Zero-line crossover as the primary entry
The canonical Coppock signal is a positive crossover of the zero line from below. Once Coppock has been negative (during the bear market), a move above zero indicates that the combined rate of change has reversed to positive territory. Traders and investors interpreting this signal wait for confirmation via price action—a break above a recent swing high, or a run of higher lows—before deploying capital.
The timing is often counterintuitive. By the time Coppock crosses above zero, price has typically fallen for months and fear is still palpable. Most retail traders have capitulated. This disconnect—indicator turning positive while sentiment remains negative—is partly why the signal is so valuable.

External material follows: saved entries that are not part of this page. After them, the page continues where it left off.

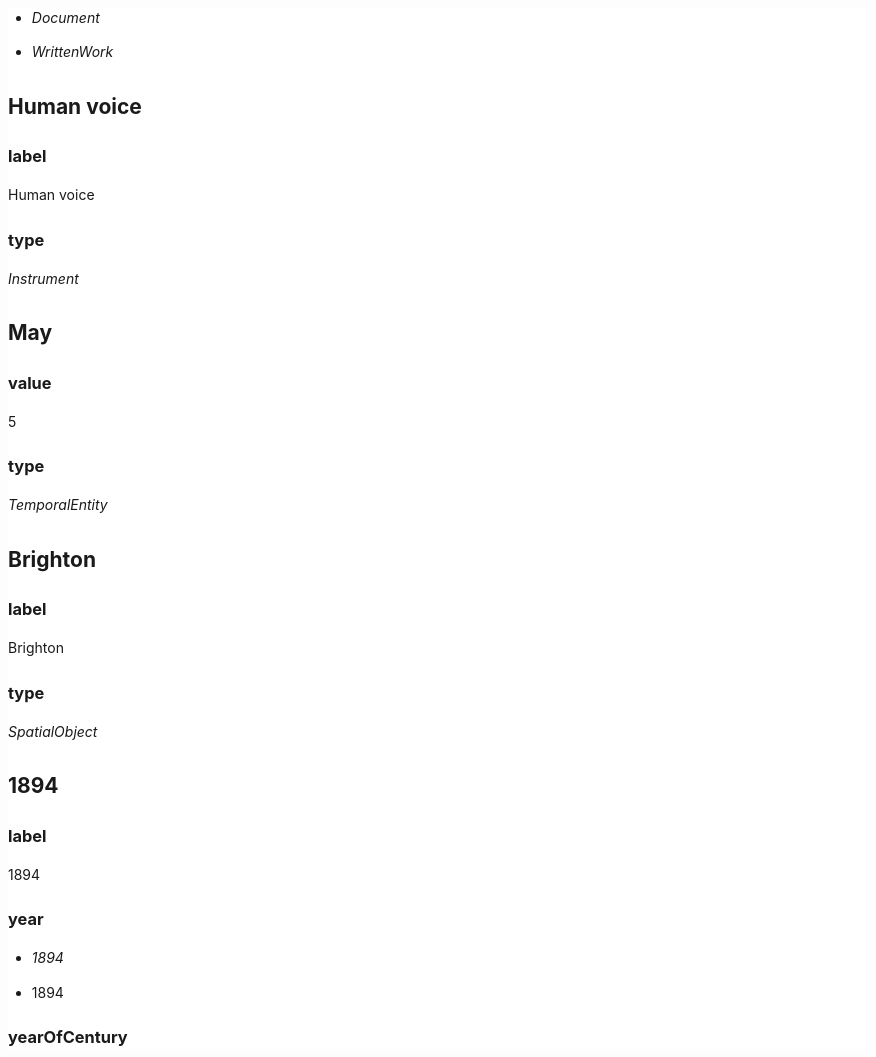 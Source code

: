  - *Document*

 - *WrittenWork*

## Human voice

### label


Human voice

### type


*Instrument*

## May

### value


5

### type


*TemporalEntity*

## Brighton

### label


Brighton

### type


*SpatialObject*

## 1894

### label


1894

### year

 - *1894*

 - 1894

### yearOfCentury
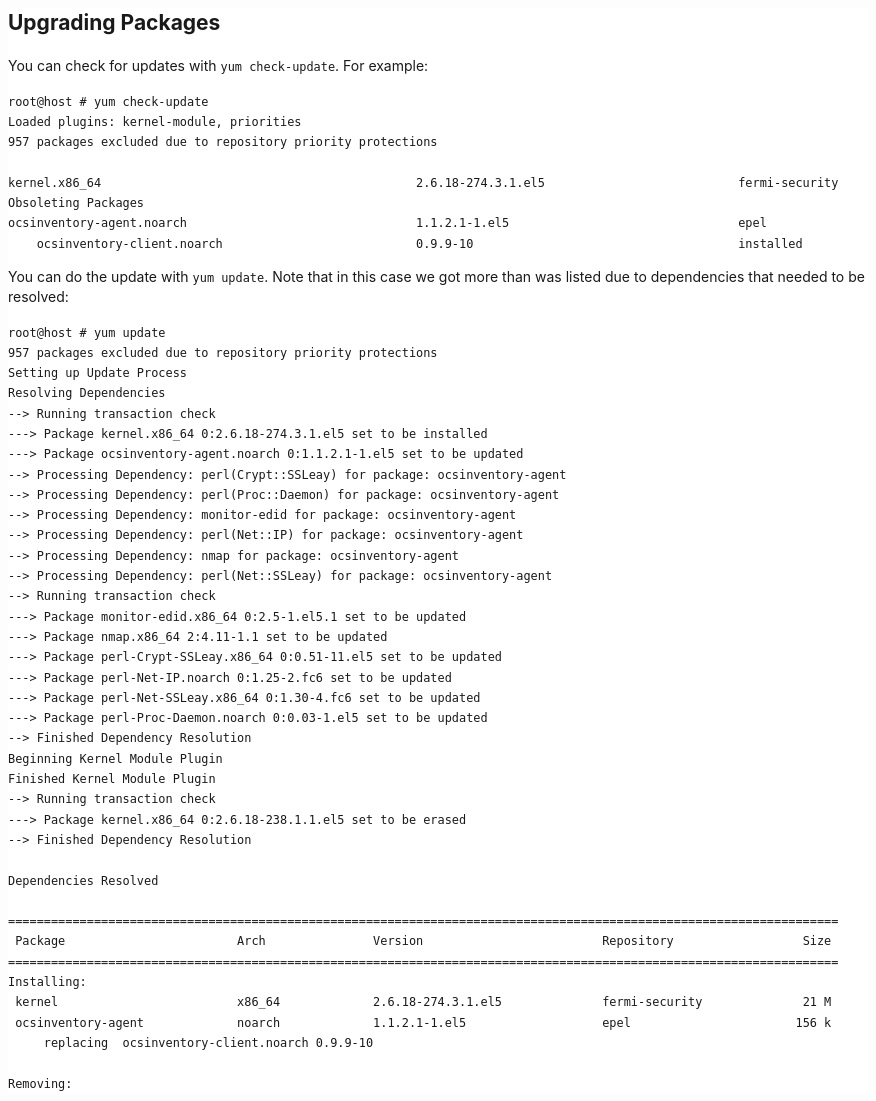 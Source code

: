 Upgrading Packages
------------------

You can check for updates with `yum check-update`. For example:

``` console
root@host # yum check-update
Loaded plugins: kernel-module, priorities
957 packages excluded due to repository priority protections

kernel.x86_64                                            2.6.18-274.3.1.el5                           fermi-security
Obsoleting Packages
ocsinventory-agent.noarch                                1.1.2.1-1.el5                                epel          
    ocsinventory-client.noarch                           0.9.9-10                                     installed     
```

You can do the update with `yum update`. Note that in this case we got more than was listed due to dependencies that needed to be resolved:

``` console
root@host # yum update
957 packages excluded due to repository priority protections
Setting up Update Process
Resolving Dependencies
--> Running transaction check
---> Package kernel.x86_64 0:2.6.18-274.3.1.el5 set to be installed
---> Package ocsinventory-agent.noarch 0:1.1.2.1-1.el5 set to be updated
--> Processing Dependency: perl(Crypt::SSLeay) for package: ocsinventory-agent
--> Processing Dependency: perl(Proc::Daemon) for package: ocsinventory-agent
--> Processing Dependency: monitor-edid for package: ocsinventory-agent
--> Processing Dependency: perl(Net::IP) for package: ocsinventory-agent
--> Processing Dependency: nmap for package: ocsinventory-agent
--> Processing Dependency: perl(Net::SSLeay) for package: ocsinventory-agent
--> Running transaction check
---> Package monitor-edid.x86_64 0:2.5-1.el5.1 set to be updated
---> Package nmap.x86_64 2:4.11-1.1 set to be updated
---> Package perl-Crypt-SSLeay.x86_64 0:0.51-11.el5 set to be updated
---> Package perl-Net-IP.noarch 0:1.25-2.fc6 set to be updated
---> Package perl-Net-SSLeay.x86_64 0:1.30-4.fc6 set to be updated
---> Package perl-Proc-Daemon.noarch 0:0.03-1.el5 set to be updated
--> Finished Dependency Resolution
Beginning Kernel Module Plugin
Finished Kernel Module Plugin
--> Running transaction check
---> Package kernel.x86_64 0:2.6.18-238.1.1.el5 set to be erased
--> Finished Dependency Resolution

Dependencies Resolved

====================================================================================================================
 Package                        Arch               Version                         Repository                  Size
====================================================================================================================
Installing:
 kernel                         x86_64             2.6.18-274.3.1.el5              fermi-security              21 M
 ocsinventory-agent             noarch             1.1.2.1-1.el5                   epel                       156 k
     replacing  ocsinventory-client.noarch 0.9.9-10

Removing:
```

False signals are uncommon but possible. A crossover in a shallow correction rather than a true bear market can generate a premature entry. This is why Coppock works best when paired with a broader market-cycle framework: traders should understand whether a true bear market (typically defined as a decline of 20% or more lasting months or years) has actually occurred.
Divergence and secondary clues
Beyond zero-line crossovers, the Coppock Curve occasionally exhibits divergence with price. If the market makes a new low but the Coppock fails to reach a new low, momentum is improving despite falling prices—a bullish divergence signaling the intensity of selling is waning.
Conversely, during the early stages of a new bull market, the Coppock may already be rising or positive while price is still grinding higher. This is not a sell signal; it is a confirmation that momentum is behind the rally, not against it.
Comparison with shorter-term oscillators
The PPO, RSI, and stochastic-rsi are designed for constant engagement. They generate frequent overbought/oversold or crossover signals suited to active trading. The Coppock is the opposite: it is a once-or-twice-per-year signal generator on major indices. This is by design.
The Elder Ray Index separates buyer from seller force for intermediate-term trend reading. The Coppock is indifferent to the identity of the participants; it cares only about whether momentum is reversing at a structural level.
The Coppock is slowest on shorter timeframes (1-minute to hourly) where daily swings are noise. It is most useful on daily and weekly charts of major indices or very-long-term holdings in individual stocks.
Practical application for long-term investors
Many value investors use the Coppock Curve as a macro timing filter. Rather than attempting to catch the exact bottom, they wait for the Coppock to turn positive as a green light that the panic has likely exhausted and the risk/reward has improved. This does not prevent them from buying on the way down; it simply provides a higher-conviction inflection point for larger positions.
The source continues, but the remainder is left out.